Николас даже не подумал возражать. Генрих и так сойдет с ума, когда услышит всю эту историю. Едва ли кубок сможет умиротворить его. А когда он узнает, какая судьба постигла аббата, это, возможно, хоть немного добавит ему страха перед Господом и его судом. Королю Генриху, скорее всего, достанет ума, чтобы усомниться в чистоте своего сердца и помыслов, и, если у него есть хоть немного здравого смысла, он предпочтет не накликать на себя божий суд, продолжая отстаивать свои права на священную реликвию.
— Поезжай, Бого, — сказал Николас.
— И я хочу остаться там, милорд.
Николас оторвал взгляд от Джулианы и посмотрел на своего старого друга и слугу.
— Что ты сказал?
— Я хочу присоединиться к святым братьям. Я уже старый человек, милорд, и большой грешник, но брат Бэрт говорит, что надежда на прощение есть у всех.
— Только не у меня.
— Не говорите так, милорд. Но вам вряд ли подходит монастырь. Так же, как и вам, миледи, если вы простите мне мою смелость.
Николас почувствовал, что она смотрит на него спокойным, вопросительным взглядом.
— Никакого монастыря для моей леди, — сказал он. — Она останется со мной.
Бого кивнул с одобрением:
— Тогда все будет хорошо.
Хотя Николас в этом и сомневался, он не стал говорить об этом вслух.
— Тебе не нужна помощь, чтобы перенести аббата? Бого оглянулся на труп, затем покачал головой:
— Я без труда справлялся и с более тяжелой работой.
— Береги себя, мой старый друг, — сказал Николас.
— Берегите свою леди, милорд. Николас чуть заметно улыбнулся маленькой хитрости старого друга.
— Изо всех моих сил, Бого. Обещаю тебе.
Аббат в смерти оказался просто сухим маленьким старичком. Бого без труда взвалил его на плечо, как куль с мукой. Они представляли собой странную процессию, когда направлялись к тропинке. Впереди — брат Бэрт со священной реликвией в руках, следом — Бого со своей необычной ношей на плече.
— Вы можете поехать с ними, — запоздало предложил Николас, — они смогут защитить вас. Я отныне изгой.
Джулиана покачала головой.
— Вы слышали, что сказал Бого? Я не создана для монастыря, — сказала она.
— В этом нет сомнений. Вы были бы довольно… строптивой монахиней. Но я должен отпустить вас, миледи.
— У меня все еще есть ваш кинжал, милорд.

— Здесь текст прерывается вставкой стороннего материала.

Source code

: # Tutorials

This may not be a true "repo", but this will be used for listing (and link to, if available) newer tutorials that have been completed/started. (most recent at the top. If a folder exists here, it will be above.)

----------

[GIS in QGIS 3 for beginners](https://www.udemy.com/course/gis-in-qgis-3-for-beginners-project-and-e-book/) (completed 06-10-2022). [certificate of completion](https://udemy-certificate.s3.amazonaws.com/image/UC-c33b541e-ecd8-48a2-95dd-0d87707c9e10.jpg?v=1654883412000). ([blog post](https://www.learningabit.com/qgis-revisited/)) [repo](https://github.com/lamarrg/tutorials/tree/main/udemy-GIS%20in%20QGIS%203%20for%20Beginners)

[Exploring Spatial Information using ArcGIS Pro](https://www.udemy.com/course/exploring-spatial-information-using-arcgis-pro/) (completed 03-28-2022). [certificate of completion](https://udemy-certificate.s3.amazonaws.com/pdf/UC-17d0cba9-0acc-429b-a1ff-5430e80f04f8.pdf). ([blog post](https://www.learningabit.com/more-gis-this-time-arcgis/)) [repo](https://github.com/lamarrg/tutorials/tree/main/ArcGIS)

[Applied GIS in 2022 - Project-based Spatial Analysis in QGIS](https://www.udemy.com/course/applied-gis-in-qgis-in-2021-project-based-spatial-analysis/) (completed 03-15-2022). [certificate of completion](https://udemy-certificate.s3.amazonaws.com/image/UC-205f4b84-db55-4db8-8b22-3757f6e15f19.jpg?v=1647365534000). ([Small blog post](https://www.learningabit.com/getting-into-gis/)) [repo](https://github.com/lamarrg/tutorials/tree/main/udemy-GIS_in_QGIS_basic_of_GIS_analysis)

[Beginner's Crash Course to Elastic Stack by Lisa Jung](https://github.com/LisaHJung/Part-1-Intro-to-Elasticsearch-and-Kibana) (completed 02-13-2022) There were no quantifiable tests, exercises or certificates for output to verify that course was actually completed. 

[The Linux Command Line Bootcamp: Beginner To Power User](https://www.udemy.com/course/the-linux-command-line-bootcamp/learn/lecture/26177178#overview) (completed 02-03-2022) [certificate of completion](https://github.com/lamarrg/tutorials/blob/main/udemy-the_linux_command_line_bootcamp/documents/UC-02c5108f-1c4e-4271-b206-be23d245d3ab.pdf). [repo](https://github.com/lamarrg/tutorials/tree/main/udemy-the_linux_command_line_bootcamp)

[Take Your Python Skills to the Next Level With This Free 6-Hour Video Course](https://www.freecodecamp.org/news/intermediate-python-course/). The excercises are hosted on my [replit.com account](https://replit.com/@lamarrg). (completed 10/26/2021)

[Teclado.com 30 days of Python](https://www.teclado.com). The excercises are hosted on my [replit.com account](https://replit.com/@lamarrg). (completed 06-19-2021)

Он чуть отступил, не из-за упоминания о кинжале, конечно.
— Это пустой титул. Ни земель, ни дома…
— Мне это нравится. Может быть, нас никто никогда не найдет.
Он оглядел продуваемую ветром скалистую вершину.
— Вы заслуживаете лучшего, чем бедный шут.
— Безусловно. Но похоже, что я не хочу лучшего. Мы станем бродягами и будем путешествовать от места к месту. Ты будешь читать свои стишки, а я могу танцевать…
— Ну нет, мои рифмы могут довести людей до рукоприкладства. А танцевать ты будешь только для меня.
— Тогда что же мы станем делать?
Он смотрел на нее долго-долго. А потом коснулся ее, в первый раз с тех пор, как оставил ее одну в постели. Он коснулся ее лица, погладил стриженую голову, его длинные пальцы пробежали по ее щеке. И не говоря ни слова, он крепко поцеловал ее.
Это было безумием — заниматься с ней любовью здесь, среди этих развалин, но ведь он и был бедным, безумно влюбленным шутом.
Она тоже, видимо, сошла с ума. Когда он взял ее за руку и повел за полуразрушенные стены, чтобы укрыться от ветра, она пошла с ним охотно, а затем своими собственными руками стала снимать с него одежду; своими собственными руками она касалась его, и гладила, и упивалась им; она сама целовала и ласкала его, а когда он посадил ее на себя, она задрожала от наслаждения, и когда он проник в нее, она закричала, а когда он наполнил ее своим семенем, она заплакала от счастья, и ее тело сжалось, удерживая его в себе.